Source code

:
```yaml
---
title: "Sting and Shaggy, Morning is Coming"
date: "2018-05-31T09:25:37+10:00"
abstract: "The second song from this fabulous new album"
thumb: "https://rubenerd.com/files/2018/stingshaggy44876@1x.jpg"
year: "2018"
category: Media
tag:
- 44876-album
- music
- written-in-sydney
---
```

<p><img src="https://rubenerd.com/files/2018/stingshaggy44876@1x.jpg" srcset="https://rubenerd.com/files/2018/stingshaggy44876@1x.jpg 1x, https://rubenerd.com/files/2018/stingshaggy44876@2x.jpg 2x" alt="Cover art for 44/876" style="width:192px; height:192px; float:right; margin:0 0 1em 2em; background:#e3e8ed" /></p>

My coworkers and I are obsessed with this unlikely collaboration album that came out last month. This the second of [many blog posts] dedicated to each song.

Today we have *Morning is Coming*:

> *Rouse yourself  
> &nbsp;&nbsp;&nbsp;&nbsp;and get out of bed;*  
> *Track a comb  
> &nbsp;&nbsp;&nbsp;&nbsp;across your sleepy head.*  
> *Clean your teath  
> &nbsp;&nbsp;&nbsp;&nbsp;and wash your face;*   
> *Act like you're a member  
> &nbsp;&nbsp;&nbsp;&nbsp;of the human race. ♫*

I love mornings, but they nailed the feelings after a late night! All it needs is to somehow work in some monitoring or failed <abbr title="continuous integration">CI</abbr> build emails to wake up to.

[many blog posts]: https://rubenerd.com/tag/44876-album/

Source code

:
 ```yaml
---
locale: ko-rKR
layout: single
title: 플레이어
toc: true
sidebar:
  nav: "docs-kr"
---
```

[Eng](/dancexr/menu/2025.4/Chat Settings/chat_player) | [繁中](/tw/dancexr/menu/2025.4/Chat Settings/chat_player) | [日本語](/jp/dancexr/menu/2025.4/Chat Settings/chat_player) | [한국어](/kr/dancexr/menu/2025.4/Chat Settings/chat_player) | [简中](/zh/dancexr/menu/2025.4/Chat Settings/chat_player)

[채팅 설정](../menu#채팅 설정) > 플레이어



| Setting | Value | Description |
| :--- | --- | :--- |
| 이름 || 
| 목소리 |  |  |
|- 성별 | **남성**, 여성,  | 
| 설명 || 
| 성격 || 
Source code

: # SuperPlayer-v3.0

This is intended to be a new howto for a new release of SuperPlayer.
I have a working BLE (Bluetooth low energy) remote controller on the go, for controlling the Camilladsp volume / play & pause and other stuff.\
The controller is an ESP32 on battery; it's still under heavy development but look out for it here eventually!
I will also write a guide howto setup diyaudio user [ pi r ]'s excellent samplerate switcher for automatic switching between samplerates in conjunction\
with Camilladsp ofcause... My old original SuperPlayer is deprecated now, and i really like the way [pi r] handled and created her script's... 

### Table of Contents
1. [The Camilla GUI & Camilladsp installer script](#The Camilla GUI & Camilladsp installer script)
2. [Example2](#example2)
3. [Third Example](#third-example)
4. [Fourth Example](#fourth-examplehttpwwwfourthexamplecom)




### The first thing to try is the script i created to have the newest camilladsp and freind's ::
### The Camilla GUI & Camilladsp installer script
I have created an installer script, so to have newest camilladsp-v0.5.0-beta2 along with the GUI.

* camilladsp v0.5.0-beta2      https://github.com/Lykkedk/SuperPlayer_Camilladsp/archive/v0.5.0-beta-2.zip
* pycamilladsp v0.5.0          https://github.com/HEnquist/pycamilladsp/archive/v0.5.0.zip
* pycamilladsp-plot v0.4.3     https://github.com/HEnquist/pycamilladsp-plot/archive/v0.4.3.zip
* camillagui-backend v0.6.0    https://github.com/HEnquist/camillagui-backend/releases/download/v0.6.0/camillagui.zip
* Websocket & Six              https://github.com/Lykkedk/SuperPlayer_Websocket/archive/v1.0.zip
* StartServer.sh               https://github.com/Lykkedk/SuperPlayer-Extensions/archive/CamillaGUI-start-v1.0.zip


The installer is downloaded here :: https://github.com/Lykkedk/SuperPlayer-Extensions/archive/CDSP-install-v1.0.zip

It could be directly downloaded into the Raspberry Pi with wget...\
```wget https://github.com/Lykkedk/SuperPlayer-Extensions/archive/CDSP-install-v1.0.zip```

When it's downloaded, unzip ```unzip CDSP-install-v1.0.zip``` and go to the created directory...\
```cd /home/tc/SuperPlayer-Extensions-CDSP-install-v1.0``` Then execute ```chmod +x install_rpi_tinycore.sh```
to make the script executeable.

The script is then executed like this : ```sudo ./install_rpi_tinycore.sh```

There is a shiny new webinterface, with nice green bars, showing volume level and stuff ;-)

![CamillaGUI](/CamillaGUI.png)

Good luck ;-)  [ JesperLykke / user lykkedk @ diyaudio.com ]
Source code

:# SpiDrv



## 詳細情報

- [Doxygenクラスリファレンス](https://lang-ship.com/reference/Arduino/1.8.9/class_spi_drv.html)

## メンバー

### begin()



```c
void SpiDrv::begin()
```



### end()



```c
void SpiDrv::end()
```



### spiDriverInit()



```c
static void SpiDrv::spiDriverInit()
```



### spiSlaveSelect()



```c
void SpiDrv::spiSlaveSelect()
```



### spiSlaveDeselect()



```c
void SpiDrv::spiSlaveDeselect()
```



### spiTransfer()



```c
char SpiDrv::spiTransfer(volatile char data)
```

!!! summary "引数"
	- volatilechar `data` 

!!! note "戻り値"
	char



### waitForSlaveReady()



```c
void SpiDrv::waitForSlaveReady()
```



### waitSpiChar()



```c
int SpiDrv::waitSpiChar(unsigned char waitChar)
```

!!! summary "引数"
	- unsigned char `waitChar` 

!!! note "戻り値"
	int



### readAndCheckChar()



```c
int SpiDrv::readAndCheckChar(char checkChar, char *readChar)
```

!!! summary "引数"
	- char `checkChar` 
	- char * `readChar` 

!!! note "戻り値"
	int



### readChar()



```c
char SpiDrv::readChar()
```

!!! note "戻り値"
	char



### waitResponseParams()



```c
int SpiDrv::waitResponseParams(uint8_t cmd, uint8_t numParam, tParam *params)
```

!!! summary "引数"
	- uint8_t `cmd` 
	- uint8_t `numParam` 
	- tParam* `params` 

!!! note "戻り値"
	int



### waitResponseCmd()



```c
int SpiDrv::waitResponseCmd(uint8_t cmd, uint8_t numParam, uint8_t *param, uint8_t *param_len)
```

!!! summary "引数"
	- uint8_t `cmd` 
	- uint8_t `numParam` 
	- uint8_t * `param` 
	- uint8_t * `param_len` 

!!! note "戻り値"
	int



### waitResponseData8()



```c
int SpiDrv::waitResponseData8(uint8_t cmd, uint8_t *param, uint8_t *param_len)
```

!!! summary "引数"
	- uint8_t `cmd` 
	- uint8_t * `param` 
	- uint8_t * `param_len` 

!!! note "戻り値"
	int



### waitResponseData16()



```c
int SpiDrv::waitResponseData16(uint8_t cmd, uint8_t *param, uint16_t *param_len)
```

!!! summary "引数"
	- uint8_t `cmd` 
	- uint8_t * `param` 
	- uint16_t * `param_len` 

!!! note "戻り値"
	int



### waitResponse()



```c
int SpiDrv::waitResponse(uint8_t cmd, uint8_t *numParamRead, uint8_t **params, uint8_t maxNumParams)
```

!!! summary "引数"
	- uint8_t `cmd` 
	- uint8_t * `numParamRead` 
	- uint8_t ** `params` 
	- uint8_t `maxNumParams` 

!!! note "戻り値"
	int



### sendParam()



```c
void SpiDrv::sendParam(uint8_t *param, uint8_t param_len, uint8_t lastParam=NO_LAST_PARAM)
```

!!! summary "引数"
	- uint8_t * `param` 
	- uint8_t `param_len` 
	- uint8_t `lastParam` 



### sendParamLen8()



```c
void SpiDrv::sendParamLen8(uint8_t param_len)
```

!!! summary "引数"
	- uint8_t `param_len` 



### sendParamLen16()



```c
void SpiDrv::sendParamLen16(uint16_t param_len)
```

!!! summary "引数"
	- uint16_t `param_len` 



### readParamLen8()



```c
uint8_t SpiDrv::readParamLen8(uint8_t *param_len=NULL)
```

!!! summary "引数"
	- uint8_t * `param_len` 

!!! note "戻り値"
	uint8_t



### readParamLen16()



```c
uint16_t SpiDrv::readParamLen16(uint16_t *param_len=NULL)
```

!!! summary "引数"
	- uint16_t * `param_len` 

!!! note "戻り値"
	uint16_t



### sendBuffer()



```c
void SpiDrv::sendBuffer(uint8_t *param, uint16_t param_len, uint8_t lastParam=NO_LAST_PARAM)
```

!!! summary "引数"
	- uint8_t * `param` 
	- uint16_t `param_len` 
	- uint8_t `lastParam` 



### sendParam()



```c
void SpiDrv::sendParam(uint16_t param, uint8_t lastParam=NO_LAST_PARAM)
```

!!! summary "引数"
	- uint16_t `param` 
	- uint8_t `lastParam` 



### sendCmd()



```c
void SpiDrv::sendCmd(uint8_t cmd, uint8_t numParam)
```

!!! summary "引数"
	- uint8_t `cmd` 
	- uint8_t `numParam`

## Work request:
Take exactly the lines from the one containing "you're a member" through the one containing "I love mornings, but" in the data above, and output them with nothing added.

## Reply to the task:
> *Act like you're a member  
> &nbsp;&nbsp;&nbsp;&nbsp;of the human race. ♫*

I love mornings, but they nailed the feelings after a late night! All it needs is to somehow work in some monitoring or failed <abbr title="continuous integration">CI</abbr> build emails to wake up to.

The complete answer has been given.